Cut 3/8 square brass to length, anneal, bend into ring and silver solder. Use oak former to make round. Set into grooved oak plank on faceplate, clean up front and back and use form tools to make nice rounded bezel shape. Cut groove for glass and clean up inside. Then silver solder on hinge and catch and re-true up and cut snap groove on inside rear. Then cut glass and bevel and polish.
This worked but was 'difficult', good luck with your bezel.
|Thread: Fixing the AVO|
Thanks for the responses. I looked at VintageRadio, very handy info.
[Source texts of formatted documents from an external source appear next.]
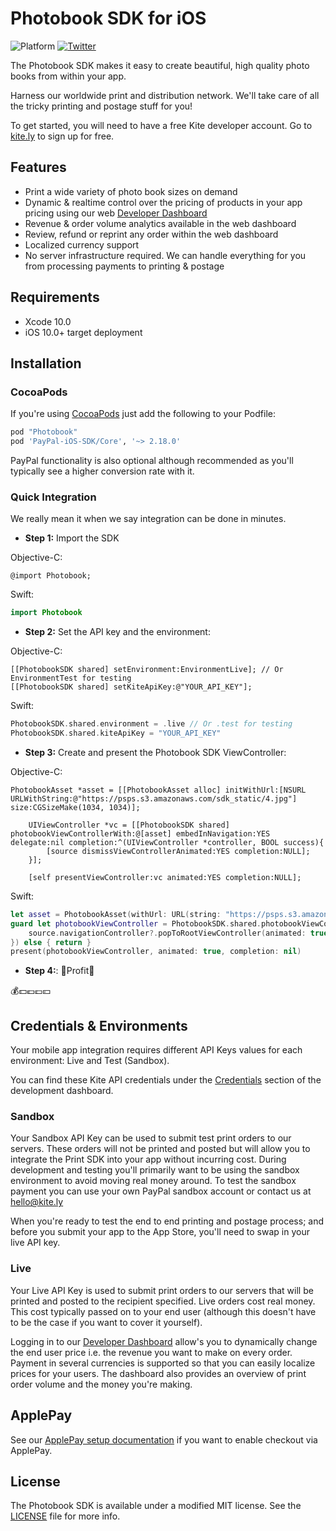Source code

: # Photobook SDK for iOS
![Platform](https://img.shields.io/badge/platform-iOS-lightgrey.svg) [![Twitter](https://img.shields.io/badge/twitter-@kite_ly-yellow.svg?style=flat)](http://twitter.com/kite_ly)

The Photobook SDK makes it easy to create beautiful, high quality photo books from within your app.

Harness our worldwide print and distribution network. We'll take care of all the tricky printing and postage stuff for you!

To get started, you will need to have a free Kite developer account. Go to [kite.ly](https://www.kite.ly) to sign up for free.

## Features
- Print a wide variety of photo book sizes on demand
- Dynamic & realtime control over the pricing of products in your app pricing using our web [Developer Dashboard](https://www.kite.ly)
- Revenue & order volume analytics available in the web dashboard
- Review, refund or reprint any order within the web dashboard
- Localized currency support
- No server infrastructure required. We can handle everything for you from processing payments to printing & postage

## Requirements

* Xcode 10.0
* iOS 10.0+ target deployment

## Installation

### CocoaPods

If you're using [CocoaPods](http://cocoapods.org) just add the following to your Podfile:

```ruby
pod "Photobook"
pod 'PayPal-iOS-SDK/Core', '~> 2.18.0'
```

PayPal functionality is also optional although recommended as you'll typically see a higher conversion rate with it.

### Quick Integration
We really mean it when we say integration can be done in minutes.
* **Step 1:** Import the SDK

Objective-C:
```obj-c
@import Photobook;
```
Swift:
```swift
import Photobook
```
* **Step 2:** Set the API key and the environment:

Objective-C:
```obj-c
[[PhotobookSDK shared] setEnvironment:EnvironmentLive]; // Or EnvironmentTest for testing
[[PhotobookSDK shared] setKiteApiKey:@"YOUR_API_KEY"];
```
Swift:
```swift
PhotobookSDK.shared.environment = .live // Or .test for testing
PhotobookSDK.shared.kiteApiKey = "YOUR_API_KEY"
```
* **Step 3:** Create and present the Photobook SDK ViewController:

Objective-C:
```obj-c
PhotobookAsset *asset = [[PhotobookAsset alloc] initWithUrl:[NSURL URLWithString:@"https://psps.s3.amazonaws.com/sdk_static/4.jpg"] size:CGSizeMake(1034, 1034)];
    
    UIViewController *vc = [[PhotobookSDK shared] photobookViewControllerWith:@[asset] embedInNavigation:YES delegate:nil completion:^(UIViewController *controller, BOOL success){
        [source dismissViewControllerAnimated:YES completion:NULL];
    }];
    
    [self presentViewController:vc animated:YES completion:NULL];
```
Swift:
```swift
let asset = PhotobookAsset(withUrl: URL(string: "https://psps.s3.amazonaws.com/sdk_static/4.jpg"), size: CGSize(width: 1034, height: 1034))
guard let photobookViewController = PhotobookSDK.shared.photobookViewController(with: [asset], completion: { [weak welf = self] (viewController, success) in
    source.navigationController?.popToRootViewController(animated: true)
}) else { return }
present(photobookViewController, animated: true, completion: nil)
```
* **Step 4:**: 🎉Profit🎉

💰💵💶💷💴

## Credentials & Environments
Your mobile app integration requires different API Keys values for each environment: Live and Test (Sandbox).

You can find these Kite API credentials under the [Credentials](https://www.kite.ly/accounts/credentials/) section of the development dashboard.

### Sandbox

Your Sandbox API Key can be used to submit test print orders to our servers. These orders will not be printed and posted but will allow you to integrate the Print SDK into your app without incurring cost. During development and testing you'll primarily want to be using the sandbox environment to avoid moving real money around. To test the sandbox payment you can use your own PayPal sandbox account or contact us at hello@kite.ly

When you're ready to test the end to end printing and postage process; and before you submit your app to the App Store, you'll need to swap in your live API key.

### Live

Your Live API Key is used to submit print orders to our servers that will be printed and posted to the recipient specified. Live orders cost real money. This cost typically passed on to your end user (although this doesn't have to be the case if you want to cover it yourself).

Logging in to our [Developer Dashboard](https://www.kite.ly) allow's you to dynamically change the end user price i.e. the revenue you want to make on every order. Payment in several currencies is supported so that you can easily localize prices for your users. The dashboard also provides an overview of print order volume and the money you're making.

## ApplePay
See our [ApplePay setup documentation](Docs/applepay.md) if you want to enable checkout via ApplePay.

## License
The Photobook SDK is available under a modified MIT license. See the [LICENSE](LICENSE) file for more info.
The bottom line is that I used 50 SWG wire which is 0.001 dia and requires 78,750mm for 2608 ohms resistance. This leads to 1078 turns approx. This IMHO turned out to be too few for the magnet block. Ampere-turns is what sets the sensitivity.
Had I used 49 SWG .0012 dia and requires 113,550 mm for 2608 ohms which leads to 1554 turns approx I would probably had the right result. But being a bit dim, although the wire sample I measured did measure a bit over 0.001 I took the extra to be the enamel. That 0.0002 makes a lot of difference - cunning chaps those AVO people.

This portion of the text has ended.